Exercise instructions
Using the listing below, report all lines holding the word "copy".

Material provided section start

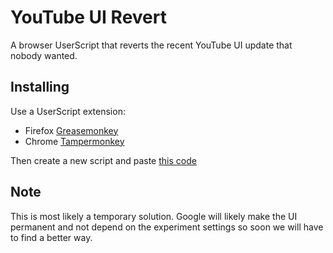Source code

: # YouTube UI Revert
A browser UserScript that reverts the recent YouTube UI update that nobody wanted.
## Installing
Use a UserScript extension:
- Firefox [Greasemonkey](https://addons.mozilla.org/en-US/firefox/addon/greasemonkey/)
- Chrome [Tampermonkey](https://chromewebstore.google.com/detail/tampermonkey/dhdgffkkebhmkfjojejmpbldmpobfkfo)

Then create a new script and paste [this code](https://github.com/Wolfyxon/YouTube-UI-revert/blob/main/YouTube-UI-revert.js)

## Note
This is most likely a temporary solution. Google will likely make the UI permanent and not depend on the experiment settings so soon we will have to find a better way.
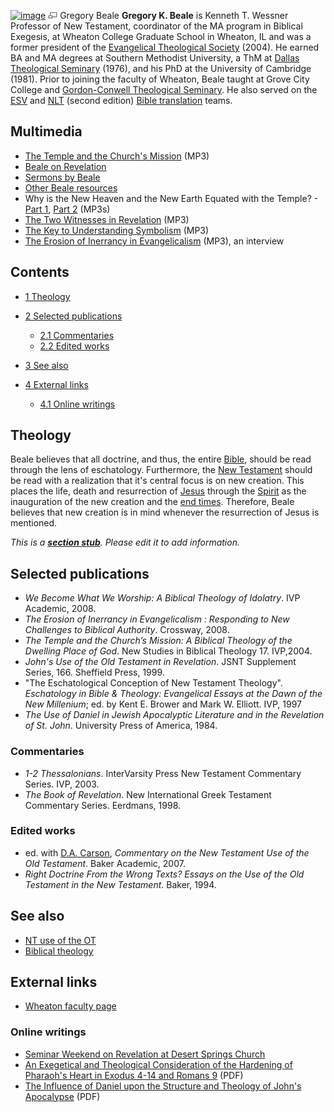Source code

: [![image](images/f/f2/Beale.jpg)](http://www.theopedia.com/File:Beale.jpg)
[![image](data:image/png;base64,iVBORw0KGgoAAAANSUhEUgAAAA8AAAALCAAAAACFLIiAAAAAAnRSTlMA/1uRIrUAAABPSURBVAjXY/j///+5vXDwjAHIr26ZAgXZe8H8a/+hoIcw/9nevdVL9+79DuPvzQYZFPUezu8BMZLXgkExnD8HAu6hqv//n+HZVjD4DuUDAKlChD3fj6aPAAAAAElFTkSuQmCC)](http://www.theopedia.com/File:Beale.jpg "Enlarge")
Gregory Beale
**Gregory K. Beale** is Kenneth T. Wessner Professor of New
Testament, coordinator of the MA program in Biblical Exegesis, at
Wheaton College Graduate School in Wheaton, IL and was a former
president of the
[Evangelical Theological Society](Evangelical_Theological_Society "Evangelical Theological Society")
(2004). He earned BA and MA degrees at Southern Methodist
University, a ThM at
[Dallas Theological Seminary](Dallas_Theological_Seminary "Dallas Theological Seminary")
(1976), and his PhD at the University of Cambridge (1981). Prior to
joining the faculty of Wheaton, Beale taught at Grove City College
and
[Gordon-Conwell Theological Seminary](Gordon-Conwell_Theological_Seminary "Gordon-Conwell Theological Seminary").
He also served on the
[ESV](English_Standard_Version "English Standard Version") and
[NLT](New_Living_Translation "New Living Translation") (second
edition)
[Bible translation](English_translations_of_the_Bible "English translations of the Bible")
teams.

## Multimedia

-   [The Temple and the Church's Mission](http://www.christreformed.org/realaudio/20070330a.mp3)
    (MP3)
-   [Beale on Revelation](http://www.lanesvillechurch.org/cgi-bin/getinvolved.pl?ministry=bealerevelationseries)
-   [Sermons by Beale](http://www.desertspringschurch.org/beale/)
-   [Other Beale resources](http://www.inlightofthegospel.org/?p=297)
-   Why is the New Heaven and the New Earth Equated with the
    Temple? -
    [Part 1](http://www.desertspringschurch.org/uploads/audio/dsc241.mp3),
    [Part 2](http://www.desertspringschurch.org/uploads/audio/dsc242.mp3)
    (MP3s)
-   [The Two Witnesses in Revelation](http://www.desertspringschurch.org/uploads/audio/dsc244.mp3)
    (MP3)
-   [The Key to Understanding Symbolism](http://www.desertspringschurch.org/uploads/audio/dsc240.mp3)
    (MP3)
-   [The Erosion of Inerrancy in Evangelicalism](http://www.podtrac.com/pts/redirect.mp3?http://www.reformedforum.org/podpress_trac/web/549/0/ctc054.mp3)
    (MP3), an interview


## Contents

-   [1 Theology](#Theology)
-   [2 Selected publications](#Selected_publications)
    -   [2.1 Commentaries](#Commentaries)
    -   [2.2 Edited works](#Edited_works)

-   [3 See also](#See_also)
-   [4 External links](#External_links)
    -   [4.1 Online writings](#Online_writings)


## Theology

Beale believes that all doctrine, and thus, the entire
[Bible](Bible "Bible"), should be read through the lens of
eschatology. Furthermore, the
[New Testament](New_Testament "New Testament") should be read with
a realization that it's central focus is on new creation. This
places the life, death and resurrection of [Jesus](Jesus "Jesus")
through the [Spirit](Holy_Spirit "Holy Spirit") as the inauguration
of the new creation and the [end times](End_times "End times").
Therefore, Beale believes that new creation is in mind whenever the
resurrection of Jesus is mentioned.

*This is a **[section stub](http://www.theopedia.com/Category:Theopedia_sectionstubs "Category:Theopedia sectionstubs")**. Please edit it to add information.*
## Selected publications

-   *We Become What We Worship: A Biblical Theology of Idolatry*.
    IVP Academic, 2008.
-   *The Erosion of Inerrancy in Evangelicalism : Responding to New Challenges to Biblical Authority*.
    Crossway, 2008.
-   *The Temple and the Church’s Mission: A Biblical Theology of the Dwelling Place of God*.
    New Studies in Biblical Theology 17. IVP,2004.
-   *John's Use of the Old Testament in Revelation*. JSNT
    Supplement Series, 166. Sheffield Press, 1999.
-   "The Eschatological Conception of New Testament Theology".
    *Eschatology in Bible & Theology: Evangelical Essays at the Dawn of the New Millenium*;
    ed. by Kent E. Brower and Mark W. Elliott. IVP, 1997
-   *The Use of Daniel in Jewish Apocalyptic Literature and in the Revelation of St. John*.
    University Press of America, 1984.

### Commentaries

-   *1-2 Thessalonians*. InterVarsity Press New Testament
    Commentary Series. IVP, 2003.
-   *The Book of Revelation*. New International Greek Testament
    Commentary Series. Eerdmans, 1998.

### Edited works

-   ed. with [D.A. Carson](D.A._Carson "D.A. Carson"),
    *Commentary on the New Testament Use of the Old Testament*. Baker
    Academic, 2007.
-   *Right Doctrine From the Wrong Texts? Essays on the Use of the Old Testament in the New Testament*.
    Baker, 1994.

## See also

-   [NT use of the OT](NT_use_of_the_OT "NT use of the OT")
-   [Biblical theology](Biblical_theology "Biblical theology")

## External links

-   [Wheaton faculty page](http://www.wheaton.edu/Theology/Faculty/beale/index.html)

### Online writings

-   [Seminar Weekend on Revelation at Desert Springs Church](http://www.desertspringschurch.org/beale/)
-   [An Exegetical and Theological Consideration of the Hardening of Pharaoh's Heart in Exodus 4-14 and Romans 9](http://faculty.gordon.edu/hu/bi/Ted_Hildebrandt/OTeSources/02-Exodus/Text/Articles/Beale-Hardening-TJ.pdf)
    (PDF)
-   [The Influence of Daniel upon the Structure and Theology of John's Apocalypse](http://www.etsjets.org/jets/journal/27/27-4/27-4-pp413-423_JETS.pdf)
    (PDF)



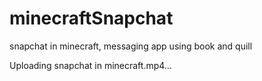 # minecraftSnapchat
snapchat in minecraft, messaging app using book and quill


Uploading snapchat in minecraft.mp4…

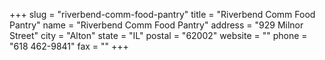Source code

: +++
slug = "riverbend-comm-food-pantry"
title = "Riverbend Comm Food Pantry"
name = "Riverbend Comm Food Pantry"
address = "929 Milnor Street"
city = "Alton"
state = "IL"
postal = "62002"
website = ""
phone = "618 462-9841"
fax = ""
+++
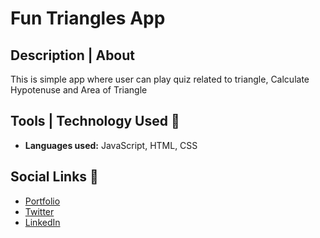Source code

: # Fun Triangles App

## Description | About

This is simple app where user can play quiz related to triangle, Calculate Hypotenuse and Area of Triangle

## Tools | Technology Used 🧰

- **Languages used:** JavaScript, HTML, CSS

## Social Links 🔗

- [Portfolio](https://nachiketshrikhande.netlify.app/)
- [Twitter](https://twitter.com/nachiket216)
- [LinkedIn](https://www.linkedin.com/in/nachiket-shrikhande-5966211a9/)
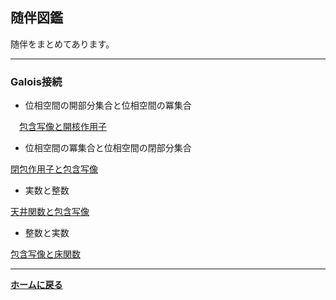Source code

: <script type="text/x-mathjax-config">
MathJax.Hub.Config({
  tex2jax: {
    inlineMath: [['$','$'], ['\\(','\\)']],
    processEscapes: true
  },
  CommonHTML: { matchFontHeight: false },
  displayAlign: "left",
  displayIndent: "2em"
});
</script>
<script async src="https://cdnjs.cloudflare.com/ajax/libs/mathjax/2.7.0/MathJax.js?config=TeX-AMS_CHTML"></script>


## **随伴図鑑**
随伴をまとめてあります。

---
### Galois接続
- 位相空間の開部分集合と位相空間の冪集合


　<a href="/pdf/Int and Cl adjoint.pdf">包含写像と開核作用子</a>
- 位相空間の冪集合と位相空間の閉部分集合


<a href="/pdf/Int and Cl adjoint.pdf">閉包作用子と包含写像</a>
- 実数と整数


<a href="/pdf/Z and R adjoint.pdf">天井関数と包含写像</a>
- 整数と実数


<a href="/pdf/Z and R adjoint.pdf">包含写像と床関数</a>



---

**[ホームに戻る](/index)**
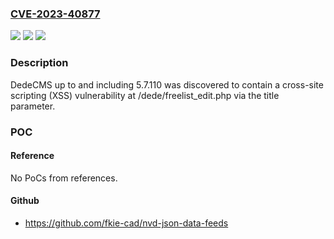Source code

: ### [CVE-2023-40877](https://cve.mitre.org/cgi-bin/cvename.cgi?name=CVE-2023-40877)
![](https://img.shields.io/static/v1?label=Product&message=n%2Fa&color=blue)
![](https://img.shields.io/static/v1?label=Version&message=n%2Fa&color=blue)
![](https://img.shields.io/static/v1?label=Vulnerability&message=n%2Fa&color=brighgreen)

### Description

DedeCMS up to and including 5.7.110 was discovered to contain a cross-site scripting (XSS) vulnerability at /dede/freelist_edit.php via the title parameter.

### POC

#### Reference
No PoCs from references.

#### Github
- https://github.com/fkie-cad/nvd-json-data-feeds

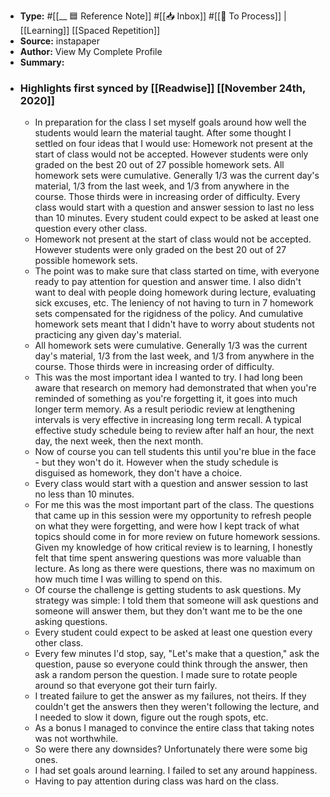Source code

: - **Type:** #[[__ 🟦  Reference Note]] #[[📥 Inbox]] #[[📝 To Process]] | [[Learning]] [[Spaced Repetition]]
- **Source:**  instapaper
- **Author:** View My Complete Profile
- **Summary:**
- ### Highlights first synced by [[Readwise]] [[November 24th, 2020]]
    - In preparation for the class I set myself goals around how well the students would learn the material taught. After some thought I settled on four ideas that I would use:
Homework not present at the start of class would not be accepted. However students were only graded on the best 20 out of 27 possible homework sets.
All homework sets were cumulative. Generally 1/3 was the current day's material, 1/3 from the last week, and 1/3 from anywhere in the course. Those thirds were in increasing order of difficulty.
Every class would start with a question and answer session to last no less than 10 minutes.
Every student could expect to be asked at least one question every other class. 
    - Homework not present at the start of class would not be accepted. However students were only graded on the best 20 out of 27 possible homework sets. 
    - The point was to make sure that class started on time, with everyone ready to pay attention for question and answer time. I also didn't want to deal with people doing homework during lecture, evaluating sick excuses, etc. The leniency of not having to turn in 7 homework sets compensated for the rigidness of the policy. And cumulative homework sets meant that I didn't have to worry about students not practicing any given day's material. 
    - All homework sets were cumulative. Generally 1/3 was the current day's material, 1/3 from the last week, and 1/3 from anywhere in the course. Those thirds were in increasing order of difficulty. 
    - This was the most important idea I wanted to try. I had long been aware that research on memory had demonstrated that when you're reminded of something as you're forgetting it, it goes into much longer term memory. As a result periodic review at lengthening intervals is very effective in increasing long term recall. A typical effective study schedule being to review after half an hour, the next day, the next week, then the next month. 
    - Now of course you can tell students this until you're blue in the face - but they won't do it. However when the study schedule is disguised as homework, they don't have a choice. 
    - Every class would start with a question and answer session to last no less than 10 minutes. 
    - For me this was the most important part of the class. The questions that came up in this session were my opportunity to refresh people on what they were forgetting, and were how I kept track of what topics should come in for more review on future homework sessions. Given my knowledge of how critical review is to learning, I honestly felt that time spent answering questions was more valuable than lecture. As long as there were questions, there was no maximum on how much time I was willing to spend on this. 
    - Of course the challenge is getting students to ask questions. My strategy was simple: I told them that someone will ask questions and someone will answer them, but they don't want me to be the one asking questions. 
    - Every student could expect to be asked at least one question every other class. 
    - Every few minutes I'd stop, say, "Let's make that a question," ask the question, pause so everyone could think through the answer, then ask a random person the question. I made sure to rotate people around so that everyone got their turn fairly. 
    - I treated failure to get the answer as my failures, not theirs. If they couldn't get the answers then they weren't following the lecture, and I needed to slow it down, figure out the rough spots, etc. 
    - As a bonus I managed to convince the entire class that taking notes was not worthwhile. 
    - So were there any downsides? Unfortunately there were some big ones. 
    - I had set goals around learning. I failed to set any around happiness. 
    - Having to pay attention during class was hard on the class. 
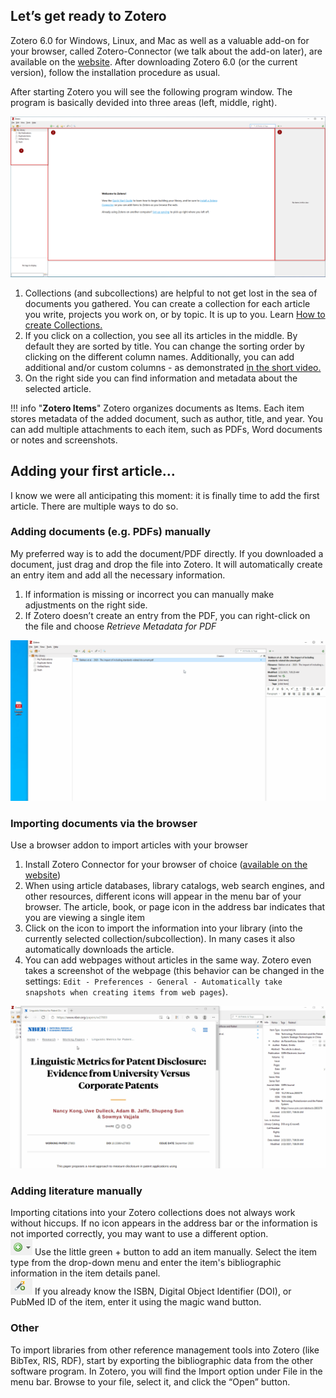 ## Let’s get ready to Zotero

Zotero 6.0 for Windows, Linux, and Mac as well as a valuable add-on for your browser, called Zotero-Connector (we talk about the add-on later), are available on the [website](https://www.zotero.org/download/). After downloading Zotero 6.0 (or the current version), follow the installation procedure as usual.

After starting Zotero you will see the following program window. The program is basically devided into three areas (left, middle, right). 

 ![](images/02a.png)

1. Collections (and subcollections) are helpful to not get lost in the sea of documents you gathered. You can create a collection for each article you write, projects you work on, or by topic. It is up to you. Learn [How to create Collections.](images/01collection.gif)
2. If you click on a collection, you see all its articles in the middle. By default they are sorted by title. You can change the sorting order by clicking on the different column names. Additionally, you can add additional and/or custom columns - as demonstrated [in the short video.](images/02columns.gif)
3. On the right side you can find information and metadata about the selected article.

!!! info "**Zotero Items**"
    Zotero organizes documents as Items. Each item stores metadata of the added document, such as author, title, and year. You can add multiple attachments to each item, such as PDFs, Word documents or notes and screenshots. 


## Adding your first article…

I know we were all anticipating this moment: it is finally time to add the first article. There are multiple ways to do so.

###	Adding documents (e.g. PDFs) manually  
My preferred way is to add the document/PDF directly. If you downloaded a document, just drag and drop the file into Zotero. It will automatically create an entry item and add all the necessary information.
 1. If information is missing or incorrect you can manually make adjustments on the right side.
 2. If Zotero doesn’t create an entry from the PDF, you can right-click on the file and choose *Retrieve Metadata for PDF*

![](images/02-addpdf.png)


###	Importing documents via the browser
Use a browser addon to import articles with your browser
 1. Install Zotero Connector for your browser of choice ([available on the website](https://www.zotero.org/download/))
 2. When using article databases, library catalogs, web search engines, and other resources, different icons will appear in the menu bar of your browser. The article, book, or page icon in the address bar indicates that you are viewing a single item
 3. Click on the icon to import the information into your library (into the currently selected collection/subcollection). In many cases it also automatically downloads the article.
 4. You can add webpages without articles in the same way. Zotero even takes a screenshot of the webpage (this behavior can be changed in the settings: `Edit - Preferences - General - Automatically take snapshots when creating items from web pages`). 

![](images/02-addbrowser.gif)


###	Adding literature manually
Importing citations into your Zotero collections does not always work without hiccups. If no icon appears in the address bar or the information is not imported correctly, you may want to use a different option.  
![](images/02manually1.png) Use the little green + button to add an item manually. Select the item type from the drop-down menu and enter the item's bibliographic information in the item details panel.  
![](images/02manually2.png) If you already know the ISBN, Digital Object Identifier (DOI), or PubMed ID of the item, enter it using the magic wand button.


###	Other
To import libraries from other reference management tools into Zotero (like BibTex, RIS, RDF), start by exporting the bibliographic data from the other software program. In Zotero, you will find the Import option under File in the menu bar. Browse to your file, select it, and click the “Open” button.
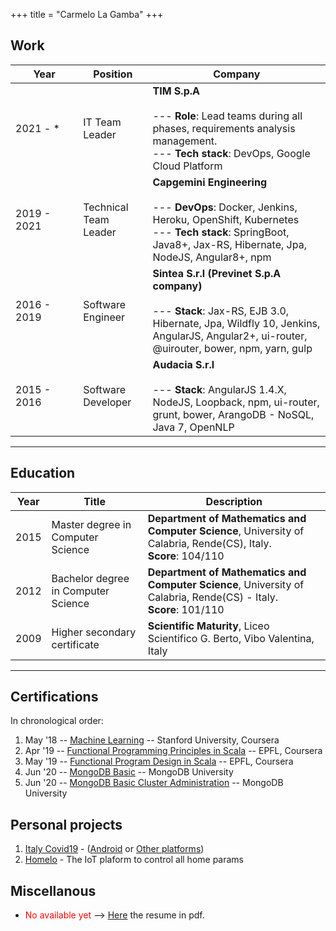+++
title = "Carmelo La Gamba"
+++

## Work

Year<div style="width:90px"></div> | Position | Company
-----|-------|--------
2021 - * | IT Team Leader  | **TIM S.p.A** <br/><br/>  --- **Role**: Lead teams during all phases, requirements analysis management. <br/> --- **Tech stack**: DevOps, Google Cloud Platform 
2019 - 2021 | Technical Team Leader  | **Capgemini Engineering** <br/><br/> --- **DevOps**: Docker, Jenkins, Heroku, OpenShift, Kubernetes <br/> --- **Tech stack**: SpringBoot, Java8+, Jax-RS, Hibernate, Jpa, NodeJS, Angular8+, npm
2016 - 2019 | Software Engineer | **Sintea S.r.l (Previnet S.p.A company)** <br/><br/> --- **Stack**: Jax-RS, EJB 3.0, Hibernate, Jpa, Wildfly 10, Jenkins, AngularJS, Angular2+, ui-router, @uirouter, bower, npm, yarn, gulp
2015 - 2016 | Software Developer | **Audacia S.r.l** <br/><br/> --- **Stack**: AngularJS 1.4.X, NodeJS, Loopback, npm, ui-router, grunt, bower, ArangoDB - NoSQL, Java 7, OpenNLP


---

## Education

Year | Title | Description
-----|-------|--------
2015 | Master degree in Computer Science  | **Department of Mathematics and Computer Science**, University of Calabria, Rende(CS), Italy. <br/>**Score**: 104/110
2012 | Bachelor degree in Computer Science | **Department of Mathematics and Computer Science**, University of Calabria, Rende(CS) - Italy. <br/> **Score**: 101/110
2009 | Higher secondary certificate | **Scientific Maturity**, Liceo Scientifico G. Berto, Vibo Valentina, Italy

---

## Certifications 

In chronological order:
1. May '18 -- [Machine Learning](https://www.coursera.org/account/accomplishments/verify/9PBTUP3QG2AG) -- Stanford University, Coursera 
2. Apr '19 -- [Functional Programming Principles in Scala](https://www.coursera.org/account/accomplishments/verify/LS7WXPYGKSZX) -- EPFL, Coursera 
3. May '19 -- [Functional Program Design in Scala](https://www.coursera.org/account/accomplishments/verify/GTUWGVELYJPR) -- EPFL, Coursera 
4. Jun '20 -- [MongoDB Basic](https://university.mongodb.com/course_completion/743d1250-82c2-4678-8a34-153707e6a597?utm_source=copy&utm_medium=social&utm_campaign=university_social_sharing) -- MongoDB University 
5. Jun '20 -- [MongoDB Basic Cluster Administration](https://university.mongodb.com/course_completion/2cab5a12-50d6-440e-ac46-13f566731d32?utm_source=copy&utm_medium=social&utm_campaign=university_social_sharing) -- MongoDB University 

## Personal projects

1. [Italy Covid19](https://github.com/users/carmelolg/projects/2) - ([Android](https://drive.google.com/file/d/1WCq0tsjxC3-R9Kto39po3QZjoTwB_JLX/view?usp=sharing) or [Other platforms](https://italy-covid19.herokuapp.com/))
2. [Homelo](https://github.com/users/carmelolg/projects/1) - The IoT plaform to control all home params 

## Miscellanous

- <span style="color: red">No available yet</span> --> [Here](#) the resume in pdf.
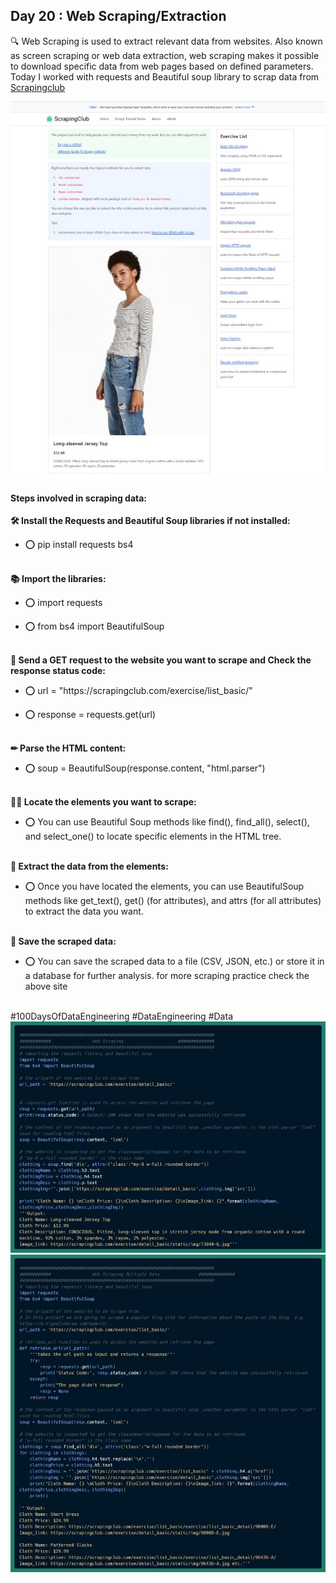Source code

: ## Day 20 : Web Scraping/Extraction

🔍 Web Scraping is used to extract relevant data from websites. Also known as screen scraping or web data extraction, web scraping makes it possible to download specific data from web pages based on defined parameters. 
Today I worked with requests and Beautiful soup library to scrap data from [Scrapingclub](https://scrapingclub.com/exercise/list_basic/)

![Scrapingclub page](Screenshot_1.jpg)

#### Steps involved in scraping data:

**🛠 Install the Requests and Beautiful Soup libraries if not installed:**
 - <p>⭕ pip install requests bs4</p>
\
**📚 Import the libraries:**
 - <p>⭕ import requests</p>
 - <p>⭕  from bs4 import BeautifulSoup</p>
\
**🔗 Send a GET request to the website you want to scrape and Check the response status code:**
 - <p>⭕ url = "https://scrapingclub.com/exercise/list_basic/"</p>
 - <p>⭕  response = requests.get(url)</p>
\
**✏ Parse the HTML content:**
 - <p>⭕ soup = BeautifulSoup(response.content, "html.parser")</p>
\
**🕵‍♂️ Locate the elements you want to scrape:**
 - <p>⭕  You can use Beautiful Soup methods like find(), find_all(), select(), and select_one() to locate specific elements in the HTML tree.</p>
\
**📝 Extract the data from the elements:**
 - <p>⭕  Once you have located the elements, you can use BeautifulSoup methods like get_text(), get() (for attributes), and attrs (for all attributes) to extract the data you want.</p>
\
**📍 Save the scraped data:**
 - <p>⭕  You can save the scraped data to a file (CSV, JSON, etc.) or store it in a database for further analysis. for more scraping practice check the above site</p>
\
#100DaysOfDataEngineering #DataEngineering #Data
![Code Snippet](1699466220224.jpg)
![Code Snippet](1699466220924.jpg)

Material provided section end

Result for this task
4. Jun '20 -- [MongoDB Basic](https://university.mongodb.com/course_completion/743d1250-82c2-4678-8a34-153707e6a597?utm_source=copy&utm_medium=social&utm_campaign=university_social_sharing) -- MongoDB University 
5. Jun '20 -- [MongoDB Basic Cluster Administration](https://university.mongodb.com/course_completion/2cab5a12-50d6-440e-ac46-13f566731d32?utm_source=copy&utm_medium=social&utm_campaign=university_social_sharing) -- MongoDB University 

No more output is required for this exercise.